Nom de code : «Monstermind». Le dernier projet de la NSA, révélé par Edward Snowden, a de quoi inquiéter. Il rendrait l’agence capable de répliquer automatiquement à toute attaque informatique visant les Etats-Unis. La première arme de destruction massive de l’internet ?
Article rédigé par Titouan Lemoine
France Télévisions
Publié Mis à jour
Temps de lecture : 6min
Dans un long entretien accordé à Wired, Edward Snowden est sorti de la réserve dans laquelle il se tenait, laissant des journalistes examiner les documents de la NSA qu'il avait fuité, pour dévoiler lui-même des informations. «MonsterMind» serait selon lui le projet qui l'aurait décidé à dénoncer la NSA. (FREDERICK FLORIN / AFP)

Dans Docteur Folamour, la comédie culte de Stanley Kubrick, l’URSS informe les Etats-Unis qu’elle a mis au point une machine infernale qui provoquerait automatiquement l’apocalypse nucléaire en cas d’attaque. Aujourd'hui, la réalité rejoint la fiction. La NSA (l'agence de renseignement électronique américaine) travaillerait sur un projet assez similaire dans le domaine de la cyberguerre.
 
Edward Snowden, ancien technicien de la NSA devenu lanceur d’alerte («whistleblower»), a révélé au magazine Wired l’existence de ce programme nommé surnommé «Monstermind». Son but est de créer une sorte de «bouclier anti-missiles» informatique, capable d'intercepter des attaques électroniques visant les Etats-Unis avant qu'elles ne deviennent efficaces. Plus inquiétant, MonsterMind aurait aussi la capacité de répliquer automatiquement, en menant des contre-attaques sans intervention humaine.

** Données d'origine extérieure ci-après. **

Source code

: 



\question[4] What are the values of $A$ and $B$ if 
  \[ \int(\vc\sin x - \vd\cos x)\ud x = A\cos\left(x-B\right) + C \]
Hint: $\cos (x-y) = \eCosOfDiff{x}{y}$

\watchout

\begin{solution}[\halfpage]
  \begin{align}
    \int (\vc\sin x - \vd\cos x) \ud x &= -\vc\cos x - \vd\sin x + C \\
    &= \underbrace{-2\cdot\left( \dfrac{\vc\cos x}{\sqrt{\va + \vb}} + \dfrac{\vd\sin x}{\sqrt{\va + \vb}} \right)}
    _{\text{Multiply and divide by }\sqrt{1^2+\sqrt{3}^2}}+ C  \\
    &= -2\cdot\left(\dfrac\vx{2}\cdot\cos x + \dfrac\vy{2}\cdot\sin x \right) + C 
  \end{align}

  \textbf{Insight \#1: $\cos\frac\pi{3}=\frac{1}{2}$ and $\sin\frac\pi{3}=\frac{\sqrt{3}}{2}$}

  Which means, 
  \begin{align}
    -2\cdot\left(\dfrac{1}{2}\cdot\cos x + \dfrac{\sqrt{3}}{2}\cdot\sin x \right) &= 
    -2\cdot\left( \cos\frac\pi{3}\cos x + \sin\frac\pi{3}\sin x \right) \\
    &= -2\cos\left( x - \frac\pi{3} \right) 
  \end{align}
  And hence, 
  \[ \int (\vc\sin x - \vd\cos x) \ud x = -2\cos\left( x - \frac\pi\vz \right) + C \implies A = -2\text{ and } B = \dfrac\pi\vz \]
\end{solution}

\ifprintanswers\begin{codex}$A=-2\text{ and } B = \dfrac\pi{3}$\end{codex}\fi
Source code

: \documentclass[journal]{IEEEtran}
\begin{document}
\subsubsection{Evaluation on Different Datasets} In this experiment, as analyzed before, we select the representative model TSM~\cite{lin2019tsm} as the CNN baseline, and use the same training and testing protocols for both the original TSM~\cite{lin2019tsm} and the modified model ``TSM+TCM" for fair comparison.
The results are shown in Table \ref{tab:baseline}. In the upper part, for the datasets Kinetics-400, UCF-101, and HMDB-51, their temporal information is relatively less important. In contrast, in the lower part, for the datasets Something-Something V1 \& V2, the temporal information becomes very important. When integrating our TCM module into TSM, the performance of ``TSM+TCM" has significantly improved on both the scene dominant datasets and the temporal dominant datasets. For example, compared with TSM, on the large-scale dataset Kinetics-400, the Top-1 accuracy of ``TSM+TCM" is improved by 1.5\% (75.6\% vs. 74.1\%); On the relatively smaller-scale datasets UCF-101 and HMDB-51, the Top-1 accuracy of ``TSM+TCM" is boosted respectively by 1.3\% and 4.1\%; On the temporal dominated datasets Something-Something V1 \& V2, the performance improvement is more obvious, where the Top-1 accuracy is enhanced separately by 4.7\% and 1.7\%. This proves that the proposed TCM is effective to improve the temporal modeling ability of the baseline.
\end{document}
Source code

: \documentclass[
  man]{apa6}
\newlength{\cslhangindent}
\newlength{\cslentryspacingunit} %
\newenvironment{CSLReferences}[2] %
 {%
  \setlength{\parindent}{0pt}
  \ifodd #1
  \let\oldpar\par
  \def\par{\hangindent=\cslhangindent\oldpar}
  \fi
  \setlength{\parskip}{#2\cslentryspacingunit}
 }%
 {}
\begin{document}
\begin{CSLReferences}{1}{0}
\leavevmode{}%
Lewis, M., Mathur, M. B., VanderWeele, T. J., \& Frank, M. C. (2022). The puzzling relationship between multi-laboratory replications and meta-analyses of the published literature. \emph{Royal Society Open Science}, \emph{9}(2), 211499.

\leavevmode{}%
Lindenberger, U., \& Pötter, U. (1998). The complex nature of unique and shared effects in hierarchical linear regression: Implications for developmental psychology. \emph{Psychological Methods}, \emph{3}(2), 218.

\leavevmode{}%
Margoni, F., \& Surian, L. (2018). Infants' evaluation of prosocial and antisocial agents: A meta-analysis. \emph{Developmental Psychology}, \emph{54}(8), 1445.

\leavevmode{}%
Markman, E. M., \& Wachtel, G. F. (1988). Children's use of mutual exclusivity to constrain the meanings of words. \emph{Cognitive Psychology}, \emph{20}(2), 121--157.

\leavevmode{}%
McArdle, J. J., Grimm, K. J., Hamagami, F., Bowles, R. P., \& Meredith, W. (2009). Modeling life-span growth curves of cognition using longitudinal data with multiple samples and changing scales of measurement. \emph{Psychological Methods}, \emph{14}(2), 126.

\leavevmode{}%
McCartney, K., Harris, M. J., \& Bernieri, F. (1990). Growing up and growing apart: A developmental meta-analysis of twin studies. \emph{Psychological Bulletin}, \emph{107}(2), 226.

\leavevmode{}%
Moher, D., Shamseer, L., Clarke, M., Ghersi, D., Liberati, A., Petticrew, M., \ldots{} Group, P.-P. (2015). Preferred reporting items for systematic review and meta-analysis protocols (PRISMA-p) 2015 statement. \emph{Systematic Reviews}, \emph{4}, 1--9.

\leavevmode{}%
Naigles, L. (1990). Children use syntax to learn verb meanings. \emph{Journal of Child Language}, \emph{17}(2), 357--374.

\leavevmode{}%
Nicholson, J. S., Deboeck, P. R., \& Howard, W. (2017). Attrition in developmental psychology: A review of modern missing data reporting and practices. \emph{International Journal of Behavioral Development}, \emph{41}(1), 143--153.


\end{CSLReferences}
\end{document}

Le projet est une rupture dans le rôle traditionnel de la NSA. L’agence est connue pour sa collecte de données à grande échelle et ses capacités inouïes de surveillances des réseaux. Mais la mise en service d’un outil comme Monstermind empiète sur les opérations de cyberguerre active, d’habitude réservée à la CIA, aux services de l’armée et à la marine américaines.
 
Le prix de cette arme fatale pourrait être élevé pour les utilisateurs d’Internet. Par définition, pour pouvoir fonctionner, un tel système doit analyser l’ensemble des flux Internet vers les Etats-Unis pour détecter les attaques. Et de l’analyse à l’interception, il n’y a qu’un pas que la NSA a déjà franchi allègrement. Autre problème pointé par Edward Snowden, la possibilité de déclencher des ripostes intempestives de Monstermind en redirigeant une attaque vers les Etats-Unis, pour qu'elle ait l'air de provenir d'un autre pays que celui qui l'a lancée.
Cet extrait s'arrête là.